§ What is expected
Restate the following records word for word without images.

◇ ◇ ◇ ◇ ◇

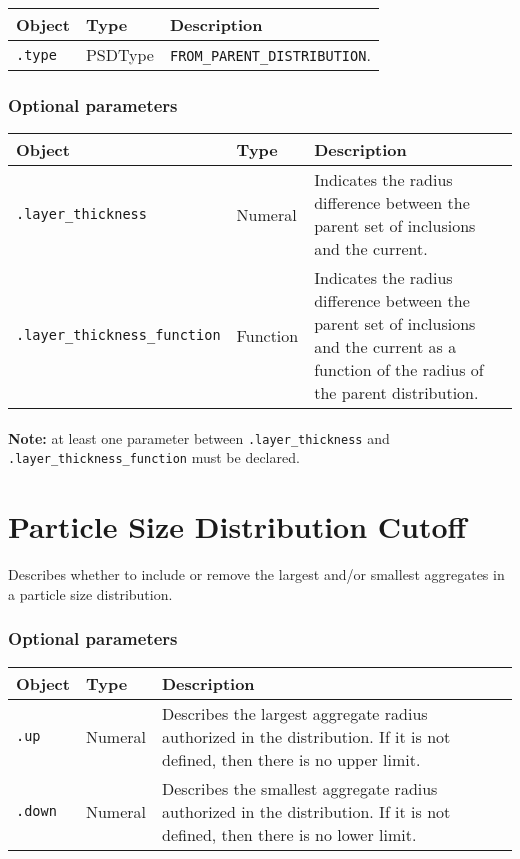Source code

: \documentclass[10pt]{article}
\begin{document}
\begin{tabularx}{\textwidth}{llX}
\hline 
Object & Type & Description \\ 
\hline 
\verb+.type+ & PSDType & \verb+FROM_PARENT_DISTRIBUTION+. \\ 
\hline 
\end{tabularx}

\subsubsection*{Optional parameters}

\begin{tabularx}{\textwidth}{llX}
\hline 
Object & Type & Description \\ 
\hline 
\verb+.layer_thickness+ & Numeral & Indicates the radius difference between the parent set of inclusions and the current. \\ 
\verb+.layer_thickness_function+ & Function & Indicates the radius difference between the parent set of inclusions and the current as a function of the radius of the parent distribution. \\ 
\hline 
\end{tabularx}

\paragraph{} \textbf{Note:} at least one parameter between \verb+.layer_thickness+  and \verb+.layer_thickness_function+ must be declared.

\section{Particle Size Distribution Cutoff}

Describes whether to include or remove the largest and/or smallest aggregates in a particle size distribution.

\subsubsection*{Optional parameters}

\begin{tabularx}{\textwidth}{llX}
\hline 
Object & Type & Description \\ 
\hline 
\verb+.up+ & Numeral & Describes the largest aggregate radius authorized in the distribution. If it is not defined, then there is no upper limit.\\
\verb+.down+ & Numeral & Describes the smallest aggregate radius authorized in the distribution. If it is not defined, then there is no lower limit.\\
\hline 
\end{tabularx}
\end{document}
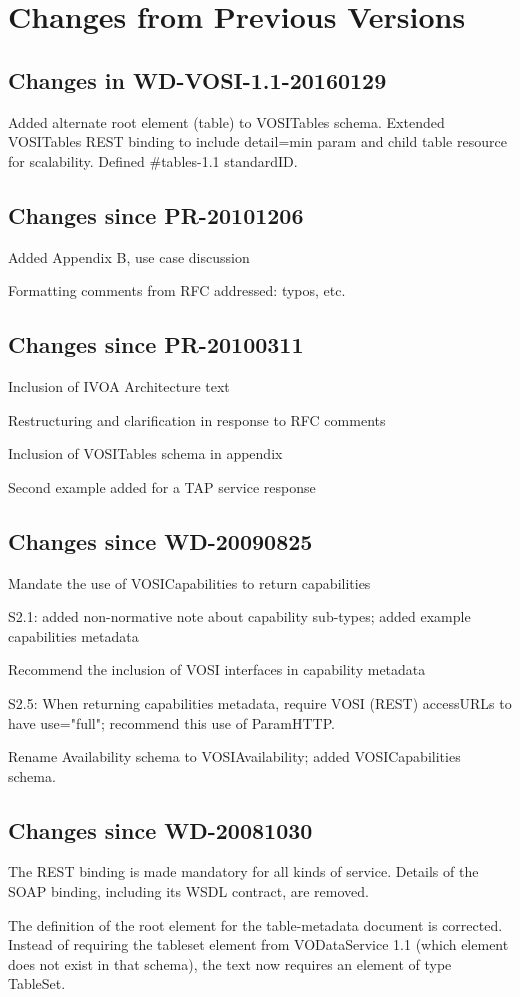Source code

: \documentclass[11pt,letter]{ivoa}
\begin{document}
\section{Changes from Previous Versions}

\subsection{Changes in WD-VOSI-1.1-20160129}

Added alternate root element (table) to VOSITables schema. Extended VOSITables REST binding to include detail=min param and child table resource for scalability. Defined \#tables-1.1 standardID.

\subsection{Changes since PR-20101206}

Added Appendix B, use case discussion
    
Formatting comments from RFC addressed: typos, etc.

\subsection{Changes since PR-20100311}

Inclusion of IVOA Architecture text

Restructuring and clarification in response to RFC comments

Inclusion of VOSITables schema in appendix

Second example added for a TAP service response

\subsection{Changes since WD-20090825}

Mandate the use of VOSICapabilities to return capabilities

S2.1: added non-normative note about capability sub-types; added example capabilities metadata

Recommend the inclusion of VOSI interfaces in capability metadata

S2.5: When returning capabilities metadata, require VOSI (REST) accessURLs to have use="full"; recommend this use of ParamHTTP.

Rename Availability schema to VOSIAvailability; added VOSICapabilities schema.

\subsection{Changes since WD-20081030}

The REST binding is made mandatory for all kinds of service. Details of the SOAP binding, including its WSDL contract, are removed.

The definition of the root element for the table-metadata document is corrected. Instead of requiring the tableset element from VODataService 1.1 (which element does not exist in that schema), the text now requires an element of type TableSet. 



\end{document}
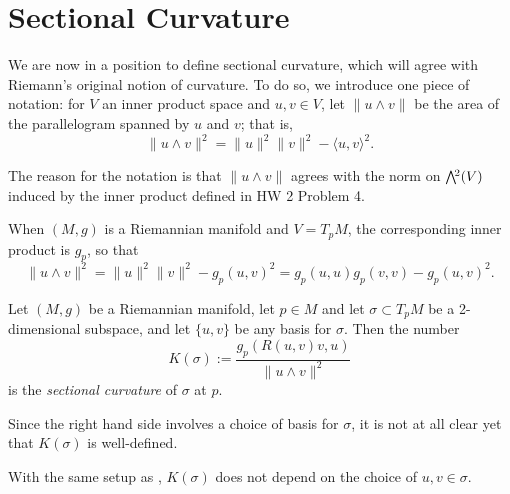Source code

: 
\section{Sectional Curvature}
\label{sec:sectional curvature}


We are now in a position to define sectional curvature, which will agree with Riemann's original notion of curvature. To do so, we introduce one piece of notation: for $V$ an inner product space and $u,v \in V$, let $\|u \wedge v\|$ be the area of the parallelogram spanned by $u$ and $v$; that is,
\begin{equation}\label{eq:parallelogram area}
	\|u \wedge v\|^2 = \|u\|^2\|v\|^2 - \langle u, v \rangle^2.
\end{equation}

\begin{remark}
	The reason for the notation is that $\|u \wedge v\|$ agrees with the norm on $\ext{2}(V)$ induced by the inner product defined in HW 2 Problem 4.
\end{remark}

\begin{remark}
	When $(M,g)$ is a Riemannian manifold and $V = T_pM$, the corresponding inner product is $g_p$, so that
	\[
		\|u \wedge v\|^2 = \|u\|^2 \|v\|^2 -g_p(u,v)^2 = g_p(u,u) g_p(v,v) - g_p(u,v)^2.
	\]
\end{remark}

\begin{definition}\label{def:sectional curvature}
	Let $(M,g)$ be a Riemannian manifold, let $p \in M$ and let $\sigma \subset T_pM$ be a 2-dimensional subspace, and let $\{u,v\}$ be any basis for $\sigma$. Then the number
	\[
		K(\sigma):= \frac{g_p(R(u,v)v,u)}{\|u \wedge v\|^2}
	\]
	is the \emph{sectional curvature} of $\sigma$ at $p$.
\end{definition}

Since the right hand side involves a choice of basis for $\sigma$, it is not at all clear yet that $K(\sigma)$ is well-defined.

\begin{proposition}\label{prop:sectional curvature well defined}
	With the same setup as , $K(\sigma)$ does not depend on the choice of $u,v \in \sigma$.
\end{proposition}

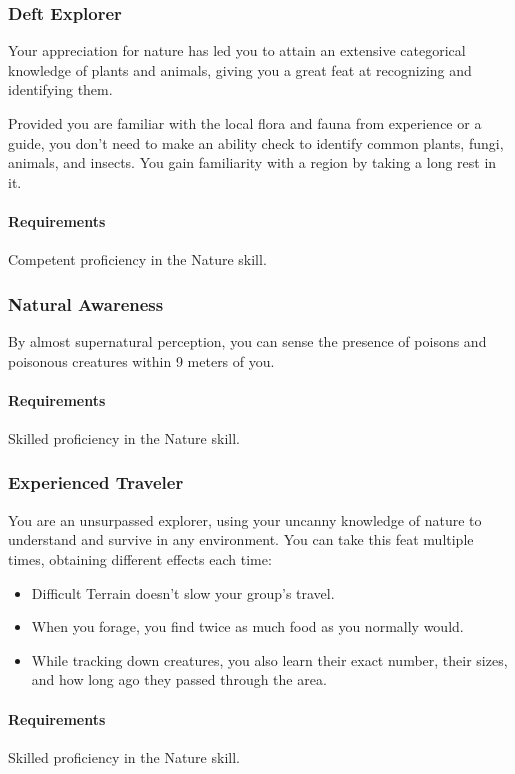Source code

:\subsubsection{Deft Explorer} \label{feat::deftexplorer}
    Your appreciation for nature has led you to attain an extensive categorical knowledge of plants and animals, giving you a great feat at recognizing and identifying them.

    Provided you are familiar with the local flora and fauna from experience or a guide, you don't need to make an ability check to identify common plants, fungi, animals, and insects.
    You gain familiarity with a region by taking a long rest in it.
    \paragraph{Requirements} Competent proficiency in the Nature skill.
\subsubsection{Natural Awareness} \label{feat::naturalawareness}
    By almost supernatural perception, you can sense the presence of poisons and poisonous creatures within 9 meters of you.

    \paragraph{Requirements} Skilled proficiency in the Nature skill.
\subsubsection{Experienced Traveler} \label{feat::experiencedtraveler}
    You are an unsurpassed explorer, using your uncanny knowledge of nature to understand and survive in any environment.
    You can take this feat multiple times, obtaining different effects each time:
    \begin{itemize}
        \item Difficult Terrain doesn't slow your group's travel.
        \item When you forage, you find twice as much food as you normally would.
        \item While tracking down creatures, you also learn their exact number, their sizes, and how long ago they passed through the area.
    \end{itemize}
    \paragraph{Requirements} Skilled proficiency in the Nature skill.
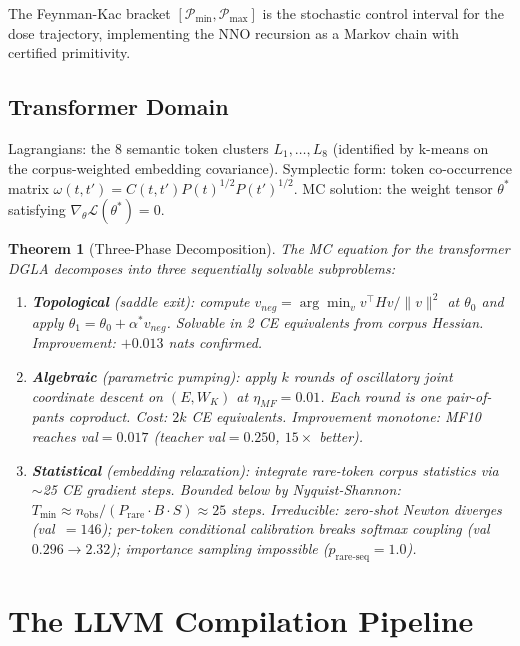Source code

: \documentclass[11pt]{amsart}
\newtheorem{theorem}{Theorem}[section]
\begin{document}
The Feynman-Kac bracket $[\mathcal{P}_{\min}, \mathcal{P}_{\max}]$
is the stochastic control interval for the dose trajectory,
implementing the NNO recursion as a Markov chain with certified primitivity.

\subsection{Transformer Domain}

Lagrangians: the 8 semantic token clusters $L_1, \ldots, L_8$
(identified by k-means on the corpus-weighted embedding covariance).
Symplectic form: token co-occurrence matrix $\omega(t,t') = C(t,t') P(t)^{1/2} P(t')^{1/2}$.
MC solution: the weight tensor $\theta^*$ satisfying
$\nabla_\theta \mathcal{L}(\theta^*) = 0$.

\begin{theorem}[Three-Phase Decomposition]
\label{thm:three-phase}
The MC equation for the transformer DGLA decomposes into three
sequentially solvable subproblems:
\begin{enumerate}
\item \textbf{Topological} (saddle exit): compute
  $v_{neg} = \arg\min_v v^\top H v / \|v\|^2$ at $\theta_0$
  and apply $\theta_1 = \theta_0 + \alpha^* v_{neg}$.
  Solvable in 2 CE equivalents from corpus Hessian.
  Improvement: $+0.013$ nats confirmed.

\item \textbf{Algebraic} (parametric pumping): apply $k$ rounds of
  oscillatory joint coordinate descent on $(E, W_K)$ at
  $\eta_{MF} = 0.01$. Each round is one pair-of-pants coproduct.
  Cost: $2k$ CE equivalents. Improvement monotone: MF10 reaches
  val${=}0.017$ (teacher val${=}0.250$, $15\times$ better).

\item \textbf{Statistical} (embedding relaxation): integrate
  rare-token corpus statistics via $\sim$25 CE gradient steps.
  Bounded below by Nyquist-Shannon:
  $T_{\min} \approx n_{\text{obs}} / (P_{\text{rare}} \cdot B \cdot S)
  \approx 25$ steps.
  Irreducible: zero-shot Newton diverges (val~$=146$);
  per-token conditional calibration breaks softmax coupling
  (val $0.296 \to 2.32$); importance sampling impossible
  ($p_{\text{rare-seq}} = 1.0$).
\end{enumerate}
\end{theorem}

\section{The LLVM Compilation Pipeline}
\end{document}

◇ ◇ ◇ ◇ ◇

§ Response for this exercise
Source code

: \documentclass[10pt]{article}
\begin{document}
\begin{tabularx}{\textwidth}{llX}
\hline 
Object & Type & Description \\ 
\hline 
\verb+.type+ & PSDType & \verb+FROM_PARENT_DISTRIBUTION+. \\ 
\hline 
\end{tabularx}

\subsubsection*{Optional parameters}

\begin{tabularx}{\textwidth}{llX}
\hline 
Object & Type & Description \\ 
\hline 
\verb+.layer_thickness+ & Numeral & Indicates the radius difference between the parent set of inclusions and the current. \\ 
\verb+.layer_thickness_function+ & Function & Indicates the radius difference between the parent set of inclusions and the current as a function of the radius of the parent distribution. \\ 
\hline 
\end{tabularx}

\paragraph{} \textbf{Note:} at least one parameter between \verb+.layer_thickness+  and \verb+.layer_thickness_function+ must be declared.

\section{Particle Size Distribution Cutoff}

Describes whether to include or remove the largest and/or smallest aggregates in a particle size distribution.

\subsubsection*{Optional parameters}

\begin{tabularx}{\textwidth}{llX}
\hline 
Object & Type & Description \\ 
\hline 
\verb+.up+ & Numeral & Describes the largest aggregate radius authorized in the distribution. If it is not defined, then there is no upper limit.\\
\verb+.down+ & Numeral & Describes the smallest aggregate radius authorized in the distribution. If it is not defined, then there is no lower limit.\\
\hline 
\end{tabularx}
\end{document}
Source code

: \documentclass[11pt,letter]{ivoa}
\begin{document}
\section{Changes from Previous Versions}

\subsection{Changes in WD-VOSI-1.1-20160129}

Added alternate root element (table) to VOSITables schema. Extended VOSITables REST binding to include detail=min param and child table resource for scalability. Defined \#tables-1.1 standardID.

\subsection{Changes since PR-20101206}

Added Appendix B, use case discussion
    
Formatting comments from RFC addressed: typos, etc.

\subsection{Changes since PR-20100311}

Inclusion of IVOA Architecture text

Restructuring and clarification in response to RFC comments

Inclusion of VOSITables schema in appendix

Second example added for a TAP service response

\subsection{Changes since WD-20090825}

Mandate the use of VOSICapabilities to return capabilities

S2.1: added non-normative note about capability sub-types; added example capabilities metadata

Recommend the inclusion of VOSI interfaces in capability metadata

S2.5: When returning capabilities metadata, require VOSI (REST) accessURLs to have use="full"; recommend this use of ParamHTTP.

Rename Availability schema to VOSIAvailability; added VOSICapabilities schema.

\subsection{Changes since WD-20081030}

The REST binding is made mandatory for all kinds of service. Details of the SOAP binding, including its WSDL contract, are removed.

The definition of the root element for the table-metadata document is corrected. Instead of requiring the tableset element from VODataService 1.1 (which element does not exist in that schema), the text now requires an element of type TableSet. 



\end{document}
Source code

: 
\section{Sectional Curvature}
\label{sec:sectional curvature}


We are now in a position to define sectional curvature, which will agree with Riemann's original notion of curvature. To do so, we introduce one piece of notation: for $V$ an inner product space and $u,v \in V$, let $\|u \wedge v\|$ be the area of the parallelogram spanned by $u$ and $v$; that is,
\begin{equation}\label{eq:parallelogram area}
	\|u \wedge v\|^2 = \|u\|^2\|v\|^2 - \langle u, v \rangle^2.
\end{equation}

\begin{remark}
	The reason for the notation is that $\|u \wedge v\|$ agrees with the norm on $\ext{2}(V)$ induced by the inner product defined in HW 2 Problem 4.
\end{remark}

\begin{remark}
	When $(M,g)$ is a Riemannian manifold and $V = T_pM$, the corresponding inner product is $g_p$, so that
	\[
		\|u \wedge v\|^2 = \|u\|^2 \|v\|^2 -g_p(u,v)^2 = g_p(u,u) g_p(v,v) - g_p(u,v)^2.
	\]
\end{remark}

\begin{definition}\label{def:sectional curvature}
	Let $(M,g)$ be a Riemannian manifold, let $p \in M$ and let $\sigma \subset T_pM$ be a 2-dimensional subspace, and let $\{u,v\}$ be any basis for $\sigma$. Then the number
	\[
		K(\sigma):= \frac{g_p(R(u,v)v,u)}{\|u \wedge v\|^2}
	\]
	is the \emph{sectional curvature} of $\sigma$ at $p$.
\end{definition}

Since the right hand side involves a choice of basis for $\sigma$, it is not at all clear yet that $K(\sigma)$ is well-defined.

\begin{proposition}\label{prop:sectional curvature well defined}
	With the same setup as , $K(\sigma)$ does not depend on the choice of $u,v \in \sigma$.
\end{proposition}

Source code

:\subsubsection{Deft Explorer} \label{feat::deftexplorer}
    Your appreciation for nature has led you to attain an extensive categorical knowledge of plants and animals, giving you a great feat at recognizing and identifying them.

    Provided you are familiar with the local flora and fauna from experience or a guide, you don't need to make an ability check to identify common plants, fungi, animals, and insects.
    You gain familiarity with a region by taking a long rest in it.
    \paragraph{Requirements} Competent proficiency in the Nature skill.
\subsubsection{Natural Awareness} \label{feat::naturalawareness}
    By almost supernatural perception, you can sense the presence of poisons and poisonous creatures within 9 meters of you.

    \paragraph{Requirements} Skilled proficiency in the Nature skill.
\subsubsection{Experienced Traveler} \label{feat::experiencedtraveler}
    You are an unsurpassed explorer, using your uncanny knowledge of nature to understand and survive in any environment.
    You can take this feat multiple times, obtaining different effects each time:
    \begin{itemize}
        \item Difficult Terrain doesn't slow your group's travel.
        \item When you forage, you find twice as much food as you normally would.
        \item While tracking down creatures, you also learn their exact number, their sizes, and how long ago they passed through the area.
    \end{itemize}
    \paragraph{Requirements} Skilled proficiency in the Nature skill.
Source code

: \documentclass[11pt]{amsart}
\newtheorem{theorem}{Theorem}[section]
\begin{document}
The Feynman-Kac bracket $[\mathcal{P}_{\min}, \mathcal{P}_{\max}]$
is the stochastic control interval for the dose trajectory,
implementing the NNO recursion as a Markov chain with certified primitivity.

\subsection{Transformer Domain}

Lagrangians: the 8 semantic token clusters $L_1, \ldots, L_8$
(identified by k-means on the corpus-weighted embedding covariance).
Symplectic form: token co-occurrence matrix $\omega(t,t') = C(t,t') P(t)^{1/2} P(t')^{1/2}$.
MC solution: the weight tensor $\theta^*$ satisfying
$\nabla_\theta \mathcal{L}(\theta^*) = 0$.

\begin{theorem}[Three-Phase Decomposition]
\label{thm:three-phase}
The MC equation for the transformer DGLA decomposes into three
sequentially solvable subproblems:
\begin{enumerate}
\item \textbf{Topological} (saddle exit): compute
  $v_{neg} = \arg\min_v v^\top H v / \|v\|^2$ at $\theta_0$
  and apply $\theta_1 = \theta_0 + \alpha^* v_{neg}$.
  Solvable in 2 CE equivalents from corpus Hessian.
  Improvement: $+0.013$ nats confirmed.

\item \textbf{Algebraic} (parametric pumping): apply $k$ rounds of
  oscillatory joint coordinate descent on $(E, W_K)$ at
  $\eta_{MF} = 0.01$. Each round is one pair-of-pants coproduct.
  Cost: $2k$ CE equivalents. Improvement monotone: MF10 reaches
  val${=}0.017$ (teacher val${=}0.250$, $15\times$ better).

\item \textbf{Statistical} (embedding relaxation): integrate
  rare-token corpus statistics via $\sim$25 CE gradient steps.
  Bounded below by Nyquist-Shannon:
  $T_{\min} \approx n_{\text{obs}} / (P_{\text{rare}} \cdot B \cdot S)
  \approx 25$ steps.
  Irreducible: zero-shot Newton diverges (val~$=146$);
  per-token conditional calibration breaks softmax coupling
  (val $0.296 \to 2.32$); importance sampling impossible
  ($p_{\text{rare-seq}} = 1.0$).
\end{enumerate}
\end{theorem}

\section{The LLVM Compilation Pipeline}
\end{document}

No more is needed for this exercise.